Quick Davis credits NC State with teaching her to nurture her mind and body at the same time. “These were the years I was learning to take care of my body properly, go beyond my comfort zone and develop a sense of dedication,” she affirms. The discipline she learned at NC State paid off when she and her boyfriend, NC State football star AJ Davis, became parents in 2006. The next year, Davis was drafted by the Detroit Lions. The couple soon married and welcomed their second son. 
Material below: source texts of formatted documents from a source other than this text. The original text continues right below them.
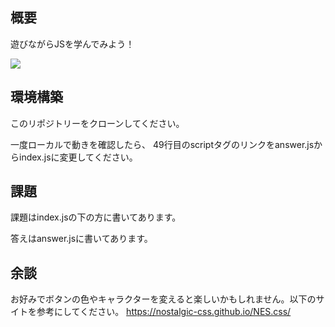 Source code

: ## 概要

遊びながらJSを学んでみよう！

![](https://gyazo.com/b95cac3782bbb071c36fb304515cf81f)

## 環境構築
このリポジトリーをクローンしてください。

一度ローカルで動きを確認したら、
49行目のscriptタグのリンクをanswer.jsからindex.jsに変更してください。

## 課題
課題はindex.jsの下の方に書いてあります。

答えはanswer.jsに書いてあります。

## 余談
お好みでボタンの色やキャラクターを変えると楽しいかもしれません。以下のサイトを参考にしてください。
https://nostalgic-css.github.io/NES.css/ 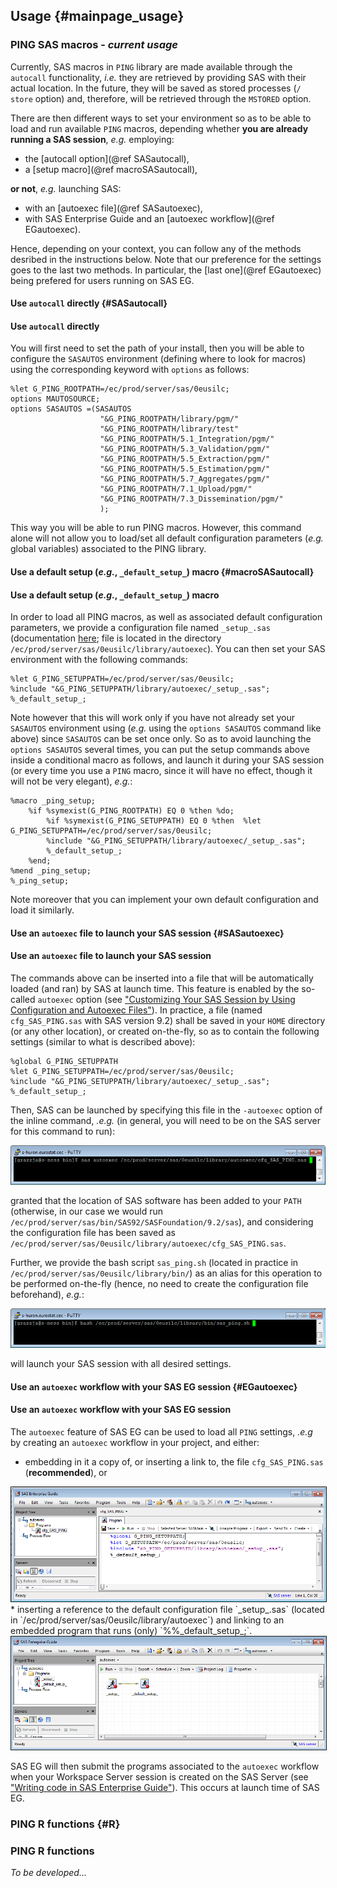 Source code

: ## Usage {#mainpage_usage}

### PING SAS macros - *current usage* 

Currently, SAS macros in `PING` library are made available through the `autocall` functionality, _i.e._ 
they are retrieved by providing SAS with their actual location. In the future, they will be saved as stored 
processes (`/ store` option) and, therefore, will be retrieved through the `MSTORED` option. 

There are then different ways to set your environment so as to be able to load and run available `PING` macros, 
depending whether **you are already running a SAS session**, _e.g._ employing:
* the [autocall option](@ref SASautocall),
* a [setup macro](@ref macroSASautocall),

**or not**, _e.g._ launching SAS:
* with an [autoexec file](@ref SASautoexec),
* with SAS Enterprise Guide and an [autoexec workflow](@ref EGautoexec).

Hence, depending on your context, you can follow any of the methods desribed in the instructions below. 
Note that our preference for the settings goes to the last two methods. In particular, the 
[last one](@ref EGautoexec) being prefered for users running on SAS EG.

<a name="SASautocall"></a>
#### Use `autocall` directly {#SASautocall}
#### Use `autocall` directly
You will first need to set the path of your install, then you will be able to configure the `SASAUTOS` 
environment (defining where to look for macros) using the corresponding keyword with `options` as follows:

	%let G_PING_ROOTPATH=/ec/prod/server/sas/0eusilc;
	options MAUTOSOURCE;
	options SASAUTOS =(SASAUTOS 
						"&G_PING_ROOTPATH/library/pgm/" 		
						"&G_PING_ROOTPATH/library/test" 			
						"&G_PING_ROOTPATH/5.1_Integration/pgm/"
						"&G_PING_ROOTPATH/5.3_Validation/pgm/"
						"&G_PING_ROOTPATH/5.5_Extraction/pgm/"
						"&G_PING_ROOTPATH/5.5_Estimation/pgm/"
						"&G_PING_ROOTPATH/5.7_Aggregates/pgm/"
						"&G_PING_ROOTPATH/7.1_Upload/pgm/"
						"&G_PING_ROOTPATH/7.3_Dissemination/pgm/"
						);
This way you will be able to run PING macros. However, this command alone will not allow you to load/set all 
default configuration parameters (_e.g._ global variables) associated to the PING library.

<a name="macroSASautocall"></a>
#### Use a default setup (_e.g._, `_default_setup_`) macro {#macroSASautocall}
#### Use a default setup (_e.g._, `_default_setup_`) macro
In order to load all PING macros, as well as associated default configuration parameters, we provide a 
configuration file named `_setup_.sas` (documentation [here](#sas_setup_); file is located in the directory 
`/ec/prod/server/sas/0eusilc/library/autoexec`). You can then set your SAS environment with the following 
commands:

	%let G_PING_SETUPPATH=/ec/prod/server/sas/0eusilc;
	%include "&G_PING_SETUPPATH/library/autoexec/_setup_.sas";	
	%_default_setup_;
Note however that this will work only if you have not already set your `SASAUTOS` environment using (_e.g._ 
using the `options SASAUTOS` command like above) since `SASAUTOS` can be set once only. So as to avoid launching
the `options SASAUTOS` several times, you can put the setup commands above inside a conditional macro as follows, 
and launch it during your SAS session (or every time you use a `PING` macro, since it will have no effect, though 
it will not be very elegant), _e.g._:

	%macro _ping_setup;
		%if %symexist(G_PING_ROOTPATH) EQ 0 %then %do; 
			%if %symexist(G_PING_SETUPPATH) EQ 0 %then 	%let G_PING_SETUPPATH=/ec/prod/server/sas/0eusilc; 
			%include "&G_PING_SETUPPATH/library/autoexec/_setup_.sas";
			%_default_setup_;
		%end;
	%mend _ping_setup;
	%_ping_setup;
Note moreover that you can implement your own default configuration and load it similarly.
	
<a name="SASautoexec"></a>
#### Use an `autoexec` file to launch your SAS session {#SASautoexec}
#### Use an `autoexec` file to launch your SAS session
The commands above can be inserted into a file that will be automatically loaded (and ran) by SAS at launch time. 
This feature is enabled by the so-called `autoexec` option (see 
["Customizing Your SAS Session by Using Configuration and Autoexec Files"](http://support.sas.com/documentation/cdl/en/hostunx/63053/HTML/default/viewer.htm#p13flc1vsrqwr8n1vutzds8rp3t0.htm)).
In practice, a file (named `cfg_SAS_PING.sas` with SAS version 9.2) shall be saved in your `HOME` directory (or any 
other location), or created on-the-fly, so as to contain the following settings (similar to what is described 
above):

	%global G_PING_SETUPPATH
	%let G_PING_SETUPPATH=/ec/prod/server/sas/0eusilc;
	%include "&G_PING_SETUPPATH/library/autoexec/_setup_.sas";
	%_default_setup_;
 
Then, SAS can be launched by specifying this file in the `-autoexec` option of the inline command, _.e.g._ (in 
general, you will need to be on the SAS server for this command to run):
	
<img src="../../dox/img/sas_autoexec.png" alt="sas autoexec &quot;/ec/prod/server/sas/0eusilc/library/autoexec/cfg_SAS_PING.sas&quot;">

granted that the location of SAS software has been added to your `PATH` (otherwise, in our case we would run 
`/ec/prod/server/sas/bin/SAS92/SASFoundation/9.2/sas`), and considering the configuration file has been saved 
as `/ec/prod/server/sas/0eusilc/library/autoexec/cfg_SAS_PING.sas`.

Further, we provide the bash script `sas_ping.sh` (located in practice in `/ec/prod/server/sas/0eusilc/library/bin/`) 
as an alias for this operation to be performed on-the-fly (hence, no need to create the configuration file beforehand), 
_e.g._:

<img src="../../dox/img/sas_ping.png" alt="bash /ec/prod/server/sas/0eusilc/library/bin/sas_ping.sh">
	
will launch your SAS session with all desired settings. 

<a name="EGautoexec"></a>
#### Use an `autoexec` workflow with your SAS EG session {#EGautoexec}
#### Use an `autoexec` workflow with your SAS EG session
The `autoexec` feature  of SAS EG can be used to load all `PING` settings, _.e.g_ by creating an `autoexec` workflow in your 
project, and either:
* embedding in it a copy of, or inserting a link to, the file `cfg_SAS_PING.sas` (**recommended**), or
<img src="../../dox/img/sas_eg_autoexec1.png" border="1" alt="cfg_SAS_PING.sas in autoexec">
* inserting a reference to the default configuration file `_setup_.sas` (located in `/ec/prod/server/sas/0eusilc/library/autoexec`) 
and linking to an embedded program that runs (only) `%%_default_setup_;`.
<img src="../../dox/img/sas_eg_autoexec2.png" border="1" alt="_setup_.sas in autoexec">

SAS EG will then submit the programs associated to the `autoexec` workflow when your Workspace Server session is 
created on the SAS Server (see ["Writing code in SAS Enterprise Guide"](http://www.lexjansen.com/wuss/2013/83_Paper.pdf)). 
This occurs at launch time of SAS EG.

<a name="R"></a>
### PING R functions {#R}
### PING R functions

*To be developed...* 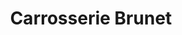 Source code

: ---
title: "Carrosserie Brunet"
url: /sable-sur-sarthe/carrosserie-brunet/
shop: réparation de voitures
---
Quick Davis embarked on the ultimate balancing act when she juggled the demands of motherhood with her academic and track career. “I learned to handle the task at hand and move on to the next one instead of looking at everything in totality, because that’s when it became overwhelming,” she shares. She persevered through long days and sleepless nights to graduate from the Poole College of Management in 2010 with a Bachelor of Science in accounting. After graduation, she landed an executive role at a sports financial firm called Providence Sports and Entertainment Group, where she helped NFL players build sustainable income streams off the field. 

Always Moving Forward 

When Quick Davis and her family moved to Charlotte, she accepted a senior accounting role at Fuse Financial. After the birth of their third son, who is now five years old, she decided to try her hand at writing articles on topics at the intersection of sports and social justice for Revolt TV. Few people expected an accountant to embrace a side hustle in journalism, but Quick Davis had demonstrated a facility for language at a young age. She may have ended up in a more quantitative field, but writing feels like coming back to her roots. Sports journalism in particular, has created a venue to combine her passions onto one page.  

Interview
Quick Davis pursuing her passion of sports journalism

“We’re seeing a new generation of Black athletes recognize their power to effect change beyond the field or court,” she says. “My goal is to amplify their voices.” Quick Davis revels in telling lesser-told stories about who athletes are as people and how they demonstrate courage in their everyday lives, particularly in the context of confronting racial inequities. 

As she splits her time between accounting, writing, and cheering on her sons at their own sporting events, Quick Davis expresses gratitude for the successful foundation laid at her alma mater. “I was never forced into a box as a student-athlete,” she says. “Everyone around me affirmed my value as a person with more than one thing to offer. NC State gave me all the resources I needed to succeed.”